Docket 17-742October Term 2017 (2017–2018)

Mary Anne Sause, Petitioner v. Timothy J. Bauer, et al.

The Supreme Court did not let the lower court's treatment of Sause's prayer claim be the final word and required a closer look at that First Amendment issue.

Case status

Current stage
Decided
Latest event
Decision released Jun 28, 2018
Case Accepted
Arguments
Decision ReleasedJun 28, 2018
What it's about

from the United States Court of Appeals for the Tenth Circuit.

Question presented

Whether the Court of Appeals correctly held Respondents were entitled to qualified immunity because the law was not so clearly defined at the time of the incident that it would be clear to every reasonable law enforcement officer that they would violate the First Amendment by instructing the subject of an investigatory detention to stop praying while the investigation was ongoing.

Case path

United States Court of Appeals for the Tenth Circuit / Decision released Jun 28, 2018

Area

First Amendment

Briefing

What it's about

Mary Anne Sause said police officers violated her First Amendment rights by telling her to stop praying during an investigation at her apartment. In an unsigned opinion, the Supreme Court said her First Amendment claim needed further review instead of ending on the lower court's existing analysis.

Vote

The Court issued a per curiam (unsigned) opinion on June 28, 2018. The prompt does not provide a vote count or a justice-by-justice lineup.

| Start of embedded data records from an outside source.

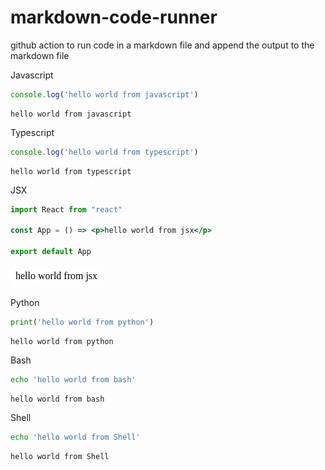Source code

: # markdown-code-runner
github action to run code in a markdown file and append the output to the markdown file

Javascript
``` js
console.log('hello world from javascript')
```





``` markdown-code-runner
hello world from javascript

```

Typescript
``` ts
console.log('hello world from typescript')
```





``` markdown-code-runner
hello world from typescript

```

JSX
``` jsx
import React from "react"

const App = () => <p>hello world from jsx</p>

export default App
```
<!-- markdown-code-runner image-start -->

![rendered jsx](./README.4.png)

<!-- markdown-code-runner image-end -->


Python
``` py
print('hello world from python')
```





``` markdown-code-runner
hello world from python

```

Bash
``` bash
echo 'hello world from bash'
```





``` markdown-code-runner
hello world from bash

```

Shell
``` sh
echo 'hello world from Shell'
```





``` markdown-code-runner
hello world from Shell

```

"The centerpiece of her complaint was the allegation that two of the town’s police officers visited her apartment," and the case concerned "Sause’s rights under the First Amendment."

— Justice Per Curiam(majority)

Impact

The case matters for people who pray or engage in other religious activity during police encounters, and for officers deciding what orders they can lawfully give. For example, it affects whether an officer can interrupt a person's prayer and still avoid liability under qualified immunity (a rule that can shield officers from damages).

What's next

The Supreme Court has finished its part of this docket action. The practical next step was for the lower courts to apply the Supreme Court's instructions to Sause's First Amendment claim.

What was the core dispute in Sause v. Bauer?

The dispute was whether officers violated Mary Anne Sause's First Amendment rights by telling her to stop praying during an investigation. The case also involved qualified immunity.

Why could this case matter outside Sause's apartment?

It affects how police handle religious activity during encounters with the public. It also matters to people seeking damages when officers allegedly interfere with prayer.

What happened next after the Supreme Court acted?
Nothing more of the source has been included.